Medical devices, such as catheters, are widely used to access the internal body lumen of a patient. Such devices are commonly used to create direct vascular access for medical device placement, hemodynamic monitoring, pharmaceutical injections, infusion therapies, and a wide and rapidly growing range of interventional procedures. These procedures often require repeated and/or sustained access to the body lumen and may be partially or wholly implanted, e.g., subcutaneously, percutaneously, or transcutaneously, at sites throughout the body e.g., femoral, popliteal, brachial, axial, tibial, and carotid. After access is established, it is critical that the device is secured to prevent unintentional motion or displacement. Often, the extracorporeal portion of the catheter, adjacent to the insertion site, is secured to the patient via adhesive tape, sutures, or catheter-specific securement devices. As the catheter enters the patient at an angle, the sudden bend of the catheter external to the patient in order to secure the catheter parallel to the patient's body may cause insertion site stress and discomfort to the patient, and also excessive bleeding.
It is common for patients with transcutaneously situated catheters to experience bleeding at the insertion site of the catheter. Without proper support and stabilizing systems readily available to stop the bleeding, medical professionals may resort to wedging objects between the catheter and the patient's skin adjacent to the catheter insertion site so that the catheter will enter the patient's body at the insertion angle, to reduce or stop the bleeding. This is most often done in response to insertion site bleeding, necessitating hemostatic intervention and in some cases repositioning and re-procedure which could be avoided with a proper catheter stabilizing system.
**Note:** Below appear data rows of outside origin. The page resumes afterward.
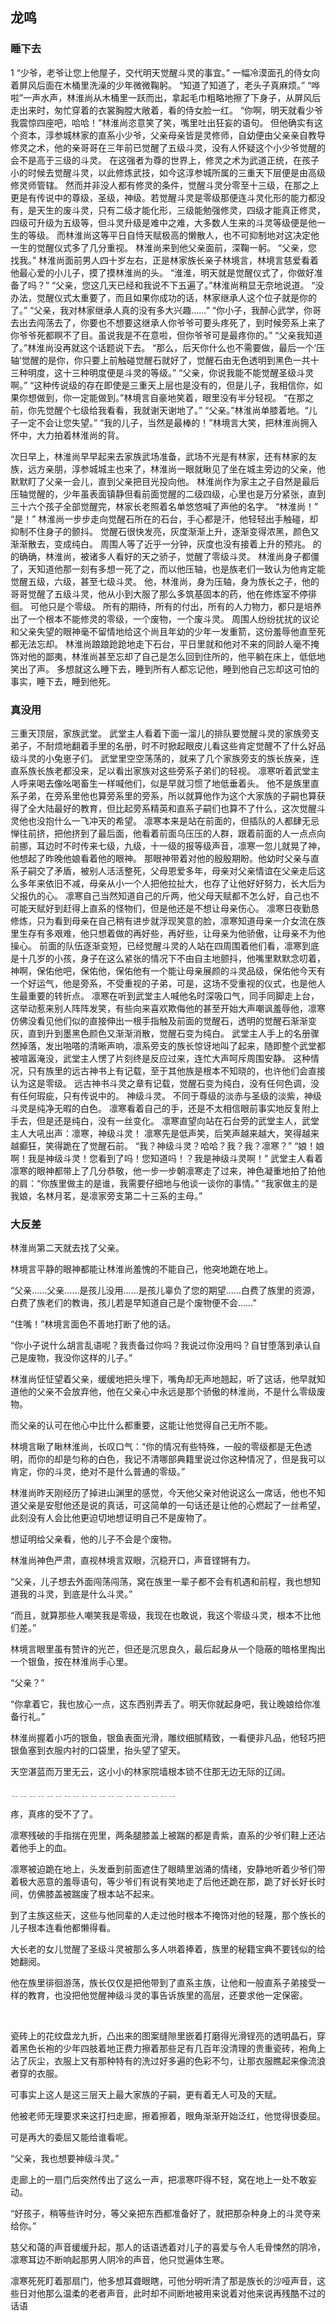 ## 龙鸣
### 睡下去
1
“少爷，老爷让您上他屋子，交代明天觉醒斗灵的事宜。”
一幅冷漠面孔的侍女向着屏风后面在木桶里洗澡的少年微微鞠躬。
“知道了知道了，老头子真麻烦。”
“哗啦”一声水声，林淮尚从木桶里一跃而出，拿起毛巾粗略地擦了下身子，从屏风后走出来时，匆忙穿着的衣裳胸膛大敞着，看的侍女脸一红。
“你啊，明天就看少爷我震惊四座吧，哈哈！”林淮尚恣意笑了笑，嘴里吐出狂妄的语句。
但他确实有这个资本，淳参城林家的直系小少爷，父亲母亲皆是灵修师，自幼便由父亲亲自教导修灵之术，他的亲哥哥在三年前已觉醒了五级斗灵，没有人怀疑这个小少爷觉醒的会不是高于三级的斗灵。
在这强者为尊的世界上，修灵之术为武道正统，在孩子小的时候去觉醒斗灵，以此修炼武技，如今这淳参城所属的三重天下层便是由高级修灵师管辖。
然而并非没人都有修灵的条件，觉醒斗灵分零至十三级，在那之上更是有传说中的尊级，圣级，神级。若觉醒斗灵是零级那便连斗灵化形的能力都没有，是天生的废斗灵，只有二级才能化形，三级能勉强修灵，四级才能真正修灵，四级可升级为五级等，但斗灵升级是难中之难，大多数人生来的斗灵等级便是他一生的等级。
而林淮尚这等平日自恃天赋极高的懒散人，也不可抑制地对这决定他一生的觉醒仪式多了几分重视。
林淮尚来到他父亲面前，深鞠一躬。
“父亲，您找我。”
林淮尚面前男人四十岁左右，正是林家族长亲子林境言，林境言慈爱看着他最心爱的小儿子，摸了摸林淮尚的头。
“淮淮，明天就是觉醒仪式了，你做好准备了吗？”
“父亲，您这几天已经和我说不下五遍了。”林淮尚稍显无奈地说道。
“没办法，觉醒仪式太重要了，而且如果你成功的话，林家继承人这个位子就是你的了。”
“父亲，我对林家继承人真的没有多大兴趣……”
“你小子，我醉心武学，你哥去出去闯荡去了，你要也不想要这继承人你爷爷可要头疼死了，到时候旁系上来了你爷爷死都瞑不了目。虽说我是不在意啦，但你爷爷可是最疼你的。”
“父亲我知道了。”林淮尚没再就这个话题说下去。
“那么，后天你什么也不需要做，最后一个‘压轴’觉醒的是你，你只要上前触碰觉醒石就好了，觉醒石由无色透明到黑色一共十三种明度，这十三种明度便是斗灵的等级。”
“父亲，你说我能不能觉醒圣级斗灵啊。”
“这种传说级的存在即使是三重天上层也是没有的，但是儿子，我相信你，如果你想做到，你一定能做到。”林境言自豪地笑着，眼里没有半分轻视。
“在那之前，你先觉醒个七级给我看看，我就谢天谢地了。”
“父亲。”林淮尚单膝着地。“儿子一定不会让您失望。”
“我的儿子，当然是最棒的！”林境言大笑，把林淮尚拥入怀中，大力拍着林淮尚的背。

次日早上，林淮尚早早起来去家族武场准备，武场不光是有林家，还有林家的友族，远方亲朋，淳参城城主也来了，林淮尚一眼就瞅见了坐在城主旁边的父亲，他默默盯了父亲一会儿，直到父亲把目光投向他。
林淮尚作为家主之子自然是最后压轴觉醒的，少年虽表面镇静但看前面觉醒的二级四级，心里也是万分紧张，直到三十六个孩子全部觉醒完，林家长老照着名单悠悠喊了声他的名字。
“林淮尚！”
“是！”
林淮尚一步步走向觉醒石所在的石台，手心都是汗，他轻轻出手触碰，却抑制不住身子的颤抖。
觉醒石很快发亮，灰度渐渐上升，逐渐变得浓黑，颜色又渐渐散去，变成纯白。
周围人等了近乎一分钟，灰度也没有接着上升的预兆。
的的确确，林淮尚，被诸多人看好的天之骄子，觉醒了零级斗灵。
林淮尚身子都僵了，天知道他那一刻有多想一死了之，而以他压轴，也是族老们一致认为他肯定能觉醒五级，六级，甚至七级斗灵。
他，林淮尚，身为压轴，身为族长之子，他的哥哥觉醒了五级斗灵，他从小到大服了那么多筑基固本的药，他在修炼室不停徘徊。
可他只是个零级。
所有的期待，所有的付出，所有的人力物力，都只是培养出了一个根本不能修灵的零级，一个废物，一个废斗灵。
周围人纷纷扰扰的议论和父亲失望的眼神毫不留情地给这个尚且年幼的少年一发重箭，这份羞辱他直至死都无法忘却。
林淮尚踉踉跄跄地走下石台，平日里就和他对不来的同龄人毫不掩饰对他的鄙夷，林淮尚甚至忘却了自己是怎么回到住所的，他平躺在床上，低低地笑出了声。
多想就这么睡下去，睡到所有人都忘记他，睡到他自己忘却这可怕的事实，睡下去，睡到他死。
### 真没用
三重天顶层，家族武堂。
武堂主人看着下面一溜儿的排队要觉醒斗灵的家族旁支弟子，不耐烦地翻着手里的名册，时不时掀起眼皮儿看这些肯定觉醒不了什么好品级斗灵的小兔崽子们。
武堂里空空荡荡的，就来了几个家族旁支的族长族亲，连直系族长族老都没来，足以看出家族对这些旁系子弟们的轻视。
凛寒听着武堂主人呼来喝去像吆喝畜生一样喊他们，似是早就习惯了地低垂着头。
他不是族里直系子弟，在旁系里他也算旁系里的旁系，所以就算他作为这个大家族的子嗣也算获得了全大陆最好的教育，但比起旁系精英和直系子嗣们也算不了什么，这次觉醒斗灵他也没抱什么一飞冲天的希望。
凛寒本来是站在前面的，但插队的人都肆无忌惮往前挤，把他挤到了最后面，他看着前面乌压压的人群，跟着前面的人一点点向前挪，耳边时不时传来七级，九级，十一级的报等级声音，凛寒一忽儿就晃了神，他想起了昨晚他娘看着他的眼神。
那眼神带着对他的殷殷期盼。他幼时父亲与直系子嗣交了矛盾，被别人活活整死，父母恩爱多年，母亲对父亲情谊在父亲走后这么多年来依旧不减，母亲从小一个人把他拉扯大，也存了让他好好努力，长大后为父报仇的心。
凛寒自己当然知道自己的斤两，他父母天赋都不怎么好，自己也不可能天赋好到赶得上直系的怪物们，但是他还是不想让母亲伤心。
凛寒日夜勤恳修炼，只为看到母亲在自己稍有进步就浮现笑意的脸，凛寒知道母亲一介女流在族里生存有多艰难，他只想着做的再好些，再好些，让母亲为他骄傲，让母亲不为他操心。
前面的队伍逐渐变短，已经觉醒斗灵的人站在四周围着他们看，凛寒到底是十几岁的小孩，身子在这么紧张的情况下不由自主地颤抖，他嘴里默默念叨着，神啊，保佑他吧，保佑他，保佑他有一个能让母亲展颜的斗灵品级，保佑他今天有一个好运气，他是旁系，不受重视的子弟，可是，这场不受重视的仪式，也是他人生最重要的转折点。
凛寒在听到武堂主人喊他名时深吸口气，同手同脚走上台，这举动惹来别人阵阵发笑，有些向来喜欢欺侮他的甚至开始大声嘲讽羞辱他，凛寒仿佛没看见他们似的直接伸出一根手指触及前面的觉醒石，透明的觉醒石渐渐变灰，直到升到墨黑色颜色又渐渐消散，觉醒石变为纯白。
武堂主人手上的名册骤然掉落，发出啪嗒的清晰声响，凛系旁支的族长惊讶地叫了起来，随即整个武堂都被喧嚣淹没，武堂主人愣了片刻终是反应过来，连忙大声呵斥周围安静。
这种情况，只有族里的远古神书上有记载，至于其他族是根本不知晓的，也许他们会直接认为这是零级。
远古神书斗灵之章有记载，觉醒石变为纯白，没有任何色调，没有任何瑕疵，只有传说中的。
神级斗灵。
不同于尊级的淡赤与圣级的淡紫，神级斗灵是纯净无暇的白色。
凛寒看着自己的手，还是不太相信眼前事实地反复附上手去，但是还是纯白，没有一丝变化。
凛寒直望向站在石台旁的武堂主人，武堂主人大吼出声：凛寒，神级斗灵！
凛寒先是低声笑，后笑声越来越大，笑得越来越癫狂，笑得跪在了觉醒石前。
“我？神级斗灵？哈哈？我？我？凛寒？”
“娘！娘啊！我是神级斗灵！您看到了吗！您知道吗！？我是神级斗灵啊！”
武堂主人看着凛寒的眼神都带上了几分恭敬，他一步一步朝凛寒走了过来，神色凝重地拍了拍他的肩：“你族里做主的是谁，我需要仔细地与他谈一谈你的事情。”
“我家做主的是我娘，名林月茗，是凛家旁支第二十三系的主母。”
### 大反差
林淮尚第二天就去找了父亲。

林境言平静的眼神都能让林淮尚羞愧的不能自己，他突地跪在地上。

“父亲……父亲……是孩儿没用……是孩儿辜负了您的期望……白费了族里的资源，白费了族老们的教诲，孩儿若是早知道自己是个废物便不会……”

“住嘴！”林境言面色不善地打断了他的话。

“你小子说什么胡言乱语呢？我责备过你吗？我说过你没用吗？自甘堕落到承认自己是废物，我没你这样的儿子。”

林淮尚怔怔望着父亲，缓缓地把头埋下，嘴角却无声地翘起，听了这话，他早就知道他的父亲不会放弃他，他在父亲心中永远是那个骄傲的林淮尚，不是什么零级废物。

而父亲的认可在他心中比什么都重要，这能让他觉得自己无所不能。

林境言瞅了瞅林淮尚，长叹口气：“你的情况有些特殊，一般的零级都是无色透明，而你的却是匀称的白色，我记不清哪部典籍里说过你这种情况了，但是我可以肯定，你的斗灵，绝对不是什么普通的零级。”

林淮尚昨天刚经历了掉进山渊里的感觉，今天他父亲对他说这么一席话，他也不知道父亲是安慰他还是说的真话，可这简单的一句话还是让他的心燃起了一丝希望，此刻没有人会比他更迫切地想证明自己不是废物了。

想证明给父亲看，他的儿子不会是个废物。

林淮尚神色严肃，直视林境言双眼，沉稳开口，声音铿锵有力。

“父亲，儿子想去外面闯荡闯荡，窝在族里一辈子都不会有机遇和前程，我也想知道我的斗灵，到底是什么斗灵。”

“而且，就算那些人嘲笑我是零级，我现在也敢说，我这个零级斗灵，根本不比他们差。”

林境言眼里虽有赞许的光芒，但还是沉思良久，最后起身从一个隐蔽的暗格里掏出一个银鱼，按在林淮尚手心里。

“父亲？”

“你拿着它，我也放心一点，这东西别弄丢了。明天你就起身吧，我让晚娘给你准备行礼。”

林淮尚握着小巧的银鱼，银鱼表面光滑，雕纹细腻精致，一看便非凡品，他轻巧把银鱼塞到衣服内衬的口袋里，抬头望了望天。

天空湛蓝而万里无云，这小小的林家院墙根本锁不住那无边无际的辽阔。

﹎﹎﹎﹎﹎﹎﹎﹎﹎﹎﹎﹎﹎﹎﹎﹎﹎﹎﹎

疼，真疼的受不了了。

凛寒残破的手指揣在兜里，两条腿膝盖上被踹的都是青紫，直系的少爷们鞋上还沾着他手上的血。

凛寒被迫跪在地上，头发垂到前面遮住了眼睛里汹涌的情绪，安静地听着少爷们带着极大恶意的羞辱语句，等少爷们有说有笑地走了后他还跪在那，跪了好长好长时间，仿佛膝盖被踹废了根本站不起来。

到了主族这些天，这些与他同辈的人走过他时根本不掩饰对他的轻蔑，那个族长的儿子根本连看他都懒得看。

大长老的女儿觉醒了圣级斗灵被那么多人哄着捧着，族里的秘籍宝典不要钱似的给她翻阅。

他在族里徘徊游荡，族长仅仅是把他带到了直系主族，让他和一般直系子弟接受一样的教育，也没把他觉醒神级斗灵的事告诉族里的高层，还要求他一定保密。

 

瓷砖上的花纹盘龙九折，凸出来的图案缝隙里嵌着打磨得光滑锃亮的透明晶石，穿着黑色长袍的少年四肢着地正费力擦着那些足有几百年没清理的贵重瓷砖，袍角上沾了灰尘，衣服上又有那种特有的洗过好多遍的色彩不匀，让那衣服瞧起来像流浪者穿的衣服。

可事实上这人是这三层天上最大家族的子嗣，更有着无人可及的天赋。

他被老师无理要求来这打扫走廊，擦着擦着，眼角渐渐开始泛红，他觉得很委屈。

可是再大的委屈又能给谁看呢。

“父亲，我也想要神级斗灵。”

走廊上的一扇门后突然传出了这么一声，把凛寒吓得不轻，窝在地上一处不敢妄动。

“好孩子，稍等些许时分，等父亲把东西都准备好了，就把那杂种身上的斗灵夺来给你。”

慈父和蔼的声音缓缓升起，那人的话语透着对儿子的喜爱与令人毛骨悚然的阴冷，凛寒耳边不断响起那男人阴冷的声音，他只觉遍体生寒。

凛寒死死盯着那扇门，他多想耳聋眼瞎，可他分明听清了那是族长的沙哑声音，这些日对他那么温柔的老者声音，此时却不间断地被用来说着对他来说再残酷不过的话语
Moreover, the repeated manipulation and movement of the extracorporeal portion of the catheter causes wear and damage to the catheter, as well as communicates motion to the patient's skin adjacent to the catheter insertion site, thereby causing various complications depending upon the type of catheter used. To stabilize the extracorporeal portion of the catheter, tie-down materials, such as bandaging, patches with upstanding anchoring posts, medical adhesive tape, belts, elastic bands, and sutures, are typically used, all of which do not rid of the complications described above with regard to patient discomfort and bleeding.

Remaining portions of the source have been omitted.